Machine Learning with Spark on Google Cloud Dataproc
In this lab you will learn how to implement logistic regression using a machine learning library for Apache Spark running on a Google Cloud Dataproc cluster to develop a model for data from a multivariable dataset.
Google Cloud Dataproc is a fast, easy-to-use, fully-managed cloud service for running Apache Spark and Apache Hadoop clusters in a simple, cost-efficient way. Cloud Dataproc easily integrates with other Google Cloud Platform (GCP) services, giving you a powerful and complete platform for data processing, analytics and machine learning
Apache Spark is an analytics engine for large scale data processing. Logistic regression is available as a module in Apache Spark's machine learning library, MLlib. Spark MLlib, also called Spark ML, includes implementations for most standard machine learning algorithms such as k-means clustering, random forests, alternating least squares, k-means clustering, decision trees, support vector machines, etc. Spark can run on a Hadoop cluster, like Google Cloud Dataproc, in order to process very large datasets in parallel.

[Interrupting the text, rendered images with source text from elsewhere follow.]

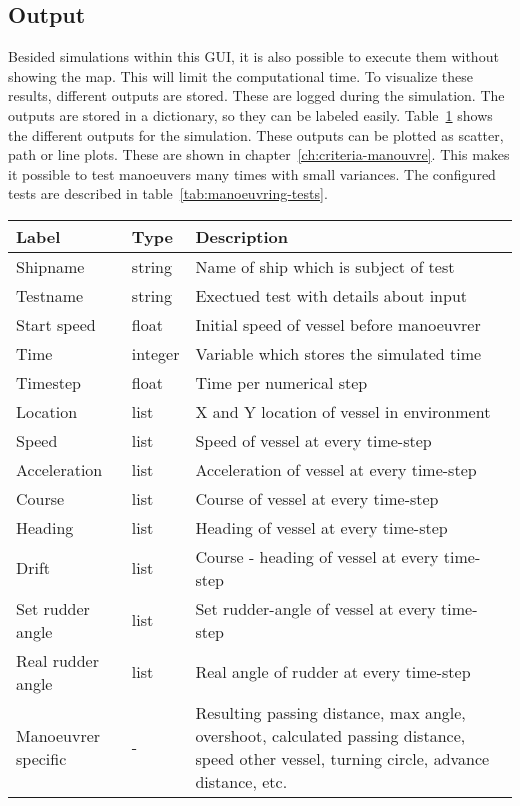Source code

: \subsection{Output}
Besided simulations within this GUI, it is also possible to execute them without showing the map. This will limit the computational time. 
To visualize these results, different outputs are stored. These are logged during the simulation. The outputs are stored in a dictionary, so they can be labeled easily. Table~\ref{tab:output-manoeuvers} shows the different outputs for the simulation. These outputs can be plotted as scatter, path or line plots. These are shown in chapter~\ref{ch:criteria-manouvre}.
This makes it possible to test manoeuvers many times with small variances. The configured tests are described in table~\ref{tab:manoeuvring-tests}.

\begin{table}[p]
	\centering
	\begin{tabular}{p{}|p{}|p{}}
		\toprule
		Label & Type & Description \\
		\midrule
		Shipname & string & Name of ship which is subject of test \\
		Testname & string & Exectued test with details about input \\
		Start speed & float & Initial speed of vessel before manoeuvrer \\
		Time & integer & Variable which stores the simulated time \\
		Timestep & float & Time per numerical step \\
		Location & list & X and Y location of vessel in environment \\
		Speed & list & Speed of vessel at every time-step \\
		Acceleration & list & Acceleration of vessel at every time-step \\
		Course & list & Course of vessel at every time-step \\
		Heading & list & Heading of vessel at every time-step \\
		Drift & list & Course - heading of vessel at every time-step \\
		Set rudder angle & list & Set rudder-angle of vessel at every time-step \\
		Real rudder angle & list & Real angle of rudder at every time-step \\
		Manoeuvrer specific & - & Resulting passing distance, max angle, overshoot, calculated passing distance, speed other vessel, turning circle, advance distance, etc.\\
		\bottomrule
	\end{tabular}
	
	\label{tab:output-manoeuvers}
\end{table}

The base data set that is used provides historical information about internal flights in the United States retrieved from the US Bureau of Transport Statistics website. This data set can be used to demonstrate a wide range of data science concepts and techniques and is used in all of the other labs in the Data Science on the Google Cloud Platform and Data Science on Google Cloud Platform: Machine Learning quests. In this lab the data is provided for you as a set of CSV formatted text files.
In this lab, you will learn how to:
Prepare the Spark interactive shell on a Google Cloud Dataproc cluster.
Create a training dataset for machine learning using Spark.
Develop a logistic regression machine learning model using Spark.
Evaluate the predictive behavior of a machine learning model using Spark on Google Cloud Datalab.
Join Qwiklabs to read the rest of this lab...and more!
- Get temporary access to the Google Cloud Console.
- Over 200 labs from beginner to advanced levels.
- Bite-sized so you can learn at your own pace.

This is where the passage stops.